Now, consider how much work I've done there. Almost nothing. I made a DOM object, applied a selector, and I've isolated parts of the data. This is the same thing I was doing the hard way before. This way is better and isn't more work. That's why I like Mojolicious!

How about those new emojis?

While writing about the Unicode 9 updates in Perl v5.26, I wondered what I could show that might be interesting. How about figuring out which new emoji showed up?

My first attempt simply trawled through every character and compared the various Unicode properties to see which code numbers changed from Unassigned to Present_In. That was fine, but then I found that someone was already listing all the new emoji and I could scrape their site.

I won't explain everything in this program. Trust me that it uses Mojo::UserAgent to fetch the data, extracts the DOM, and finds the text I want by using the compound selector ul:not( [class] ) li a. The rest is merely transforms on that extracted list. Those maps and the join come from Mojo::Collection. This is much easier than trying to do this with regexes:

use v5.28;
use utf8;
use strict;
use warnings;
use open qw(:std :utf8);
use charnames qw();

use Mojo::UserAgent;
my $ua = Mojo::UserAgent->new;

my $url = 'https://blog.emojipedia.org/new-unicode-9-emojis/';
my $tx = $ua->get( $url );

die "That didn't work!\n" if $tx->error;

say $tx->result
    ->dom
    ->find( 'ul:not( [class] ) li a' )
    ->map( 'text' )
    ->map( sub {
        my $c = substr $_, 0, 1;
        [ $c, ord($c), charnames::viacode( ord($c) ) ]
        })
    ->sort( sub { $a->[1] <=> $b->[1] } )
    ->map( sub {
        sprintf '%s (U+%05X) %s', $_->@*
        } )
    ->join( "\n" );

This makes a nice list that starts like this:

🕺 (U+1F57A) MAN DANCING
🖤 (U+1F5A4) BLACK HEART
🛑 (U+1F6D1) OCTAGONAL SIGN
🛒 (U+1F6D2) SHOPPING TROLLEY
🛴 (U+1F6F4) SCOOTER
🛵 (U+1F6F5) MOTOR SCOOTER
🛶 (U+1F6F6) CANOE

I used the same program to find the Unicode 10 updates in v5.28 too.

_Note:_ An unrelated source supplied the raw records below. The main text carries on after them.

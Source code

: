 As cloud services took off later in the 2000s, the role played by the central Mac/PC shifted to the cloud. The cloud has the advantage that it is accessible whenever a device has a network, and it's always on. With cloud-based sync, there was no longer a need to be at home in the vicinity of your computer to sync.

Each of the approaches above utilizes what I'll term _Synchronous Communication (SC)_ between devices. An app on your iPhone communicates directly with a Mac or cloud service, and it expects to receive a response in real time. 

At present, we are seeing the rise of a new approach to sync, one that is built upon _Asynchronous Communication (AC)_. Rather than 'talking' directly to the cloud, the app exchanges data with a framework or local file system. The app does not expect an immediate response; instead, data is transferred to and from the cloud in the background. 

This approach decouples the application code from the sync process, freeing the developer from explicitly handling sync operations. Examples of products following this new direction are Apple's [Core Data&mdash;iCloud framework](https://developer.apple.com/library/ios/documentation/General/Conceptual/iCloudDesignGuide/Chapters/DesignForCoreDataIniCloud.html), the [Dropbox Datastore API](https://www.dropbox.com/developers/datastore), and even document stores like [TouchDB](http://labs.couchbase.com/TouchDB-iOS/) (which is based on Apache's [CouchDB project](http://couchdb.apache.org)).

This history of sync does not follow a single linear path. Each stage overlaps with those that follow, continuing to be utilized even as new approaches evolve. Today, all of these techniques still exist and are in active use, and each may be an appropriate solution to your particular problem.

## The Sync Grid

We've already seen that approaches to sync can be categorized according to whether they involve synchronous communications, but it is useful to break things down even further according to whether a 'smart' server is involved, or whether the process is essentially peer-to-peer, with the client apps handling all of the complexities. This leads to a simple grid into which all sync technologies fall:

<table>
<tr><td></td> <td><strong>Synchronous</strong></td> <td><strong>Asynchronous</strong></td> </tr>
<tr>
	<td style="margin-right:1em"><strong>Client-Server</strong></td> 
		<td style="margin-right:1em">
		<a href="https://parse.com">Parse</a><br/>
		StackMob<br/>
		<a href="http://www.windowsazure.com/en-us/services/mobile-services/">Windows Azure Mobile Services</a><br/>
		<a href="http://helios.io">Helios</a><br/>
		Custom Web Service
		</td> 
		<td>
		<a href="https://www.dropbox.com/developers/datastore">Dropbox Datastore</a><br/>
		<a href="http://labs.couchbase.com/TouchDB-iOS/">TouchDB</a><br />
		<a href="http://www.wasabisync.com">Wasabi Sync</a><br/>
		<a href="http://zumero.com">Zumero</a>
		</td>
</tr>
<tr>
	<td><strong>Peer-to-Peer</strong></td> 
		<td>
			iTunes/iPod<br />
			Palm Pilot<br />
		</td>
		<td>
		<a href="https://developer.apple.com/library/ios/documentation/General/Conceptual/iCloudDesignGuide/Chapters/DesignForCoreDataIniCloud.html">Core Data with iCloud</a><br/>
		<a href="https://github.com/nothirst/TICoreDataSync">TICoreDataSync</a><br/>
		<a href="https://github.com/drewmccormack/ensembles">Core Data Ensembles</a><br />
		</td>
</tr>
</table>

Extracting columns from a table

Not impressed yet? How about slicing a table with CSS Selectors? Here's a short table that has ID, name, and score columns. I want to sum all of the scores.

I'm not afraid of doing with this with regexes (emphasize plural there!) but it's easier with Mojo::DOM. The compound selector finds the table by its class, selects each row, and addresses the table cell by position (in this case, :last-child):

use v5.26;
use utf8;
use strict;
use warnings;

use List::Util qw(sum);
use Mojo::DOM;

my $html = <<~'HTML';
    <table class="scores">
    <tr><th>ID</th><th>Name</th><th>Score</th></tr>

    <tr><td>1</td> <td>Nibbler</td> <td>1023</td></tr>
    <tr><td>27</td><td>Scruffy</td> <td>39</td>  </tr>
    <tr><td>5</td> <td>Zoidberg</td><td>5834</td></tr>
    </table>
    HTML

my @scores = Mojo::DOM->new( $html )
    ->find( 'table.scores > tr > td:last-child' )
    ->map( 'text' )
    ->each
    ;

my $grand = sum( @scores );
say "Grand total: $grand";

Editor's note: Unfortunately this example breaks our syntax highlighter. This is the site's fault not the author. We're trying to find a better way to render it short of rewriting the rendering engine.

Conclusion

Even for an old programmer like me, dealing with HTML through CSS Selectors applied by Mojolicious is much easier than what I was doing before (which was dirty and much easier than doing it correctly). With a little skill creating compound selectors, I can get to just about any part I want.